Infants with metastatic neuroblastoma have improved survival with resection of the primary tumor.

Although infants (age less than 1 year) with neuroblastoma have a favorable overall prognosis, metastatic disease is associated with poorer treatment outcome. To assess the role of surgery in these patients, the authors reviewed survival data for 151 infants treated for neuroblastoma, focusing on patient and tumor characteristics, biological markers, and surgical management among the 99 patients with metastatic disease. Patients were divided into early (1961 to 1978) and contemporary (1979 to 1993) treatment eras. Potential prognostic factors were statistically tested to determine their significance in affecting survival. Five-year survival by Pediatric Oncology Group stage was: A, 100% (+/- 0%); B, 94% (+/- 6%); DS, 77% (+/- 9%); C, 73% (+/- 9%); and D, 61% (+/- 8%). Survival for infants with metastatic disease (stages C, D, and DS) was affected significantly by treatment era (P = .0001).

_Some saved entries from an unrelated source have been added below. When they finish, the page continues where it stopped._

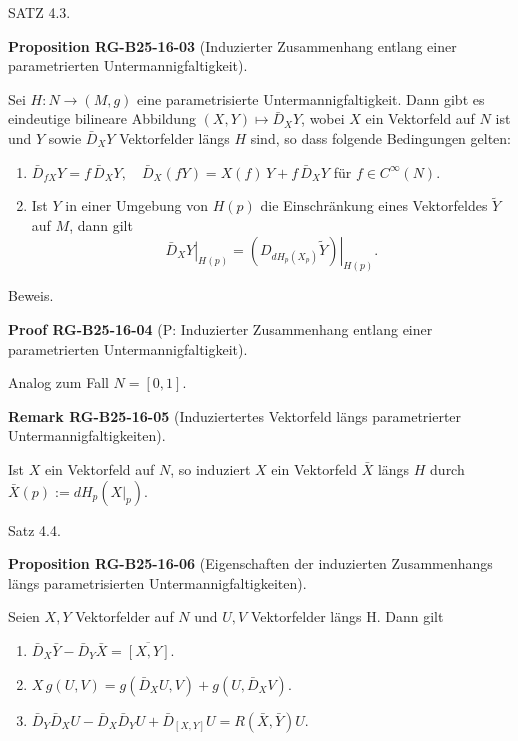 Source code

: \documentclass[10pt, letterpaper]{article}
\newcommand{\CustomHeading}[3]{%
  \par\medskip\noindent%
  \textbf{#1 #2} \textnormal{(#3)}.\enskip%
}
\newenvironment{PROP}[2]{\begin{unitbox}\CustomHeading{Proposition}{#1}{#2}}{\end{unitbox}}
\newenvironment{REM}[2]{\begin{unitbox}\CustomHeading{Remark}{#1}{#2}}{\end{unitbox}}
\newenvironment{PROOF}[2]{\begin{unitbox}\CustomHeading{Proof}{#1}{#2}}{\end{unitbox}}
\begin{document}
SATZ 4.3. 

\begin{PROP}{RG-B25-16-03}{Induzierter Zusammenhang entlang einer parametrierten Untermannigfaltigkeit}
Sei $H: N \rightarrow(M, g)$ eine parametrisierte Untermannigfaltigkeit. Dann gibt es eindeutige bilineare Abbildung $(X, Y) \mapsto \bar{D}_{X} Y$, wobei $X$ ein Vektorfeld auf $N$ ist und $Y$ sowie $\bar{D}_{X} Y$ Vektorfelder längs $H$ sind, so dass folgende Bedingungen gelten:
\begin{enumerate}
  \item $\bar{D}_{f X} Y = f\, \bar{D}_{X} Y,\quad \bar{D}_{X}(f Y) = X(f)\, Y + f\, \bar{D}_{X} Y$ \quad für $f \in C^{\infty}(N)$.
  
  \item Ist $Y$ in einer Umgebung von $H(p)$ die Einschränkung eines Vektorfeldes $\tilde{Y}$ auf $M$, dann gilt
  \[
  \left.\bar{D}_{X} Y\right|_{H(p)} = \left. \left(D_{d H_{p}(X_{p})} \tilde{Y} \right) \right|_{H(p)}.
  \]
\end{enumerate}
\end{PROP}



Beweis. 

\begin{PROOF}{RG-B25-16-04}{P: Induzierter Zusammenhang entlang einer parametrierten Untermannigfaltigkeit}
Analog zum Fall $N=[0,1]$.
\end{PROOF}



\begin{REM}{RG-B25-16-05}{Induziertertes Vektorfeld längs parametrierter Untermannigfaltigkeiten}
Ist $X$ ein Vektorfeld auf $N$, so induziert $X$ ein Vektorfeld $\bar{X}$ längs $H$ durch $\bar{X}(p):=d H_{p}\left(\left.X\right|_{p}\right)$.
\end{REM}



Satz 4.4. 

\begin{PROP}{RG-B25-16-06}{Eigenschaften der induzierten Zusammenhangs längs parametrisierten Untermannigfaltigkeiten}
Seien $X, Y$ Vektorfelder auf $N$ und $U, V$ Vektorfelder längs H. Dann gilt
\begin{enumerate}
  \item $\bar{D}_{X} \bar{Y} - \bar{D}_{Y} \bar{X} = \overline{[X, Y]}$.
  
  \item $X\, g(U, V) = g\left( \bar{D}_{X} U, V \right) + g\left( U, \bar{D}_{X} V \right)$.

  \item $\bar{D}_{Y} \bar{D}_{X} U - \bar{D}_{X} \bar{D}_{Y} U + \bar{D}_{[X, Y]} U = R(\bar{X}, \bar{Y}) U$.
\end{enumerate}
\end{PROP}
\end{document}
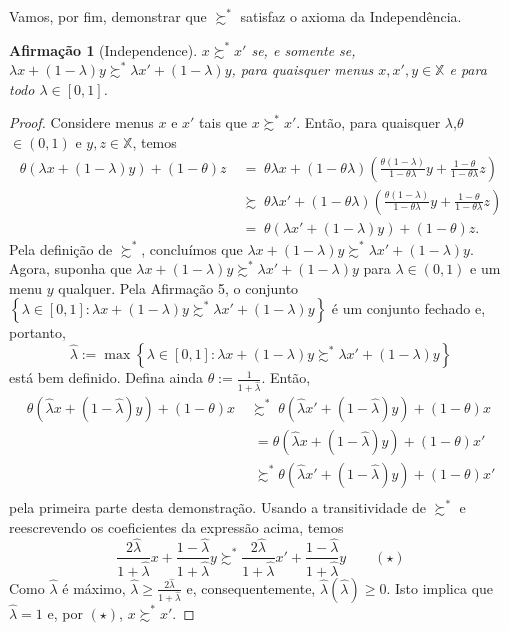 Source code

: \documentclass[12pt, a4paper]{article}
\theoremstyle{nonumberplain}
\newtheorem{proof}{Dem.}
\theoremstyle{plain}
\theoremstyle{plain}
\newtheorem{claim}{Afirmação}
\theoremstyle{plain}
\theoremstyle{nonumberplain}
\begin{document}
Vamos, por fim, demonstrar que $\succsim^*$ satisfaz o axioma da Independência.

\begin{claim}[Independence] $x\succsim^*x'$ se, e somente se, $\lambda x + (1-\lambda)y\succsim^* \lambda x' + (1-\lambda)y$, para quaisquer menus $x,x',y\in \mathbb{X}$ e para todo $\lambda \in [0,1]$.\end{claim}
\begin{proof}
Considere menus $x$ e $x'$ tais que $x\succsim^* x'$. Então, para quaisquer $\lambda$,$\theta$ $\in (0,1)$ e $y,z\in\mathbb{X}$, temos
\begin{align*}
\theta(\lambda x + (1-\lambda)y)+(1-\theta)z \;&=\; \theta\lambda x + (1-\theta\lambda)\left(\frac{\theta(1-\lambda)}{1-\theta\lambda}y+\frac{1-\theta}{1-\theta\lambda}z\right)\\
&\succsim\; \theta\lambda x' + (1-\theta\lambda)\left(\frac{\theta(1-\lambda)}{1-\theta\lambda}y+\frac{1-\theta}{1-\theta\lambda}z\right)\\
&=\; \theta(\lambda x' + (1-\lambda)y)+(1-\theta)z.
\end{align*}
Pela definição de $\succsim^*$, concluímos que $\lambda x + (1-\lambda)y\succsim^*\lambda x' + (1-\lambda)y$.
Agora, suponha que $\lambda x + (1-\lambda)y\succsim^*\lambda x' + (1-\lambda)y$ para $\lambda\in(0,1)$ e um menu $y$ qualquer. Pela Afirmação 5, o conjunto $\left\{\lambda\in[0,1]:\lambda x + (1-\lambda)y\succsim^*\lambda x' + (1-\lambda)y\right\}$ é um conjunto fechado e, portanto, $$\hat{\lambda}:=\max\left\{\lambda\in[0,1]:\lambda x + (1-\lambda)y\succsim^*\lambda x' + (1-\lambda)y\right\}$$ está bem definido. Defina ainda $\theta:=\frac{1}{1+\hat{\lambda}}$. Então,
\begin{align*}
\theta(\hat{\lambda}x+(1-\hat{\lambda})y)+(1-\theta)x\;&\succsim^*\;\theta(\hat{\lambda}x'+(1-\hat{\lambda})y)+(1-\theta)x\\
&\;= \theta(\hat{\lambda}x+(1-\hat{\lambda})y)+(1-\theta)x'\\
&\;\succsim^* \theta(\hat{\lambda}x'+(1-\hat{\lambda})y)+(1-\theta)x'\\
\end{align*} pela primeira parte desta demonstração. Usando a transitividade de $\succsim^*$ e reescrevendo os coeficientes da expressão acima, temos $$\frac{2\hat{\lambda}}{1+\hat{\lambda}}x+\frac{1-\hat{\lambda}}{1+\hat{\lambda}}y \succsim^* \frac{2\hat{\lambda}}{1+\hat{\lambda}}x'+\frac{1-\hat{\lambda}}{1+\hat{\lambda}}y \qquad (\star)$$ Como $\hat{\lambda}$ é máximo, $\hat{\lambda}\geq \frac{2\hat{\lambda}}{1+\hat{\lambda}}$ e, consequentemente, $\hat{\lambda}(\hat{\lambda})\geq 0$. Isto implica que $\hat{\lambda}=1$ e, por $(\star)$, $x\succsim^* x'$.
\end{proof}
\end{document}
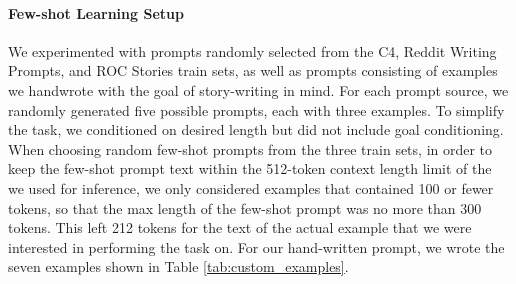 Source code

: \paragraph{Few-shot Learning Setup}
We experimented with prompts randomly selected from the C4, Reddit Writing Prompts, and ROC Stories train sets, as well as prompts consisting of examples we handwrote with the goal of story-writing in mind.
For each prompt source, we randomly generated five possible prompts, each with three examples.
To simplify the task, we conditioned on desired length but did not include goal conditioning.
When choosing random few-shot prompts from the three train sets, in order to keep the few-shot prompt text within the 512-token context length limit of the \LLM \citep{thoppilan2022lamda} we used for inference, we only considered examples that contained 100 or fewer tokens, so that the max length of the few-shot prompt was no more than 300 tokens.
This left 212 tokens for the text of the actual example that we were interested in performing the \FitB{} task on.
For our hand-written prompt, we wrote the seven examples shown in Table \ref{tab:custom_examples}.


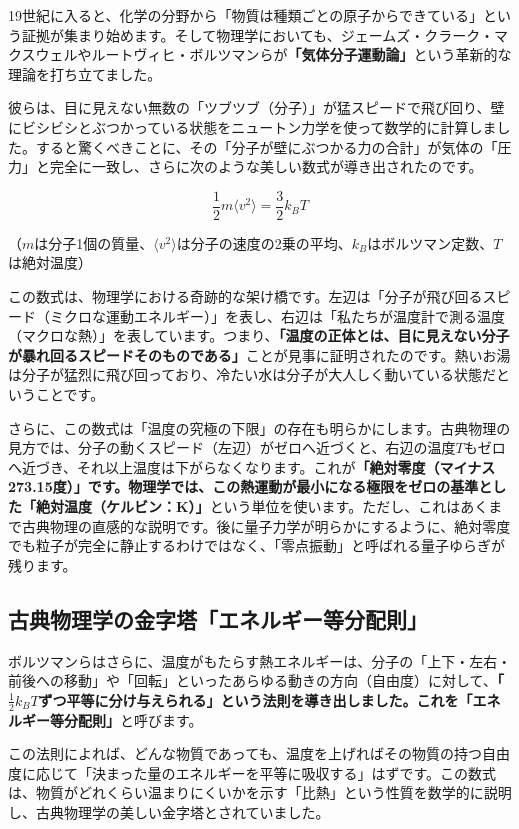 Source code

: 19世紀に入ると、化学の分野から「物質は種類ごとの原子からできている」という証拠が集まり始めます。そして物理学においても、ジェームズ・クラーク・マクスウェルやルートヴィヒ・ボルツマンらが\textbf{「気体分子運動論」}という革新的な理論を打ち立てました。

彼らは、目に見えない無数の「ツブツブ（分子）」が猛スピードで飛び回り、壁にビシビシとぶつかっている状態をニュートン力学を使って数学的に計算しました。すると驚くべきことに、その「分子が壁にぶつかる力の合計」が気体の「圧力」と完全に一致し、さらに次のような美しい数式が導き出されたのです。

\[\frac{1}{2} m \langle v^2 \rangle = \frac{3}{2} k_B T\]

（\(m\)は分子1個の質量、\(\langle v^2 \rangle\)は分子の速度の2乗の平均、\(k_B\)はボルツマン定数、\(T\)は絶対温度）

この数式は、物理学における奇跡的な架け橋です。左辺は「分子が飛び回るスピード（ミクロな運動エネルギー）」を表し、右辺は「私たちが温度計で測る温度（マクロな熱）」を表しています。つまり、\textbf{「温度の正体とは、目に見えない分子が暴れ回るスピードそのものである」}ことが見事に証明されたのです。熱いお湯は分子が猛烈に飛び回っており、冷たい水は分子が大人しく動いている状態だということです。

さらに、この数式は「温度の究極の下限」の存在も明らかにします。古典物理の見方では、分子の動くスピード（左辺）がゼロへ近づくと、右辺の温度\(T\)もゼロへ近づき、それ以上温度は下がらなくなります。これが\textbf{「絶対零度（マイナス273.15度）」です。物理学では、この熱運動が最小になる極限をゼロの基準とした「絶対温度（ケルビン：K）」}という単位を使います。ただし、これはあくまで古典物理の直感的な説明です。後に量子力学が明らかにするように、絶対零度でも粒子が完全に静止するわけではなく、「零点振動」と呼ばれる量子ゆらぎが残ります。

\subsection{古典物理学の金字塔「エネルギー等分配則」}

ボルツマンらはさらに、温度がもたらす熱エネルギーは、分子の「上下・左右・前後への移動」や「回転」といったあらゆる動きの方向（自由度）に対して、\textbf{「\(\frac{1}{2} k_B T\)ずつ平等に分け与えられる」という法則を導き出しました。これを「エネルギー等分配則」}と呼びます。

この法則によれば、どんな物質であっても、温度を上げればその物質の持つ自由度に応じて「決まった量のエネルギーを平等に吸収する」はずです。この数式は、物質がどれくらい温まりにくいかを示す「比熱」という性質を数学的に説明し、古典物理学の美しい金字塔とされていました。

Analyses restricted to patients treated during the contemporary era showed prognostic significance for DNA index (P = .02), N-myc copy number (P = .007), serum lactate dehydrogenase level (P = .001), and extent of resection (P = .01). A > or = 95% resection of the primary tumor was found to be associated with improved survival. Significantly more surgical complications were associated with resections performed at the time of diagnosis (P = .007), and delaying surgery until after several courses of chemotherapy did not decrease survival. In conclusion, multiple factors affect the outcome of treatment for infants with metastatic neuroblastoma, and whenever feasible, a > or = 95% resection of the primary tumor should be performed in this patient subgroup.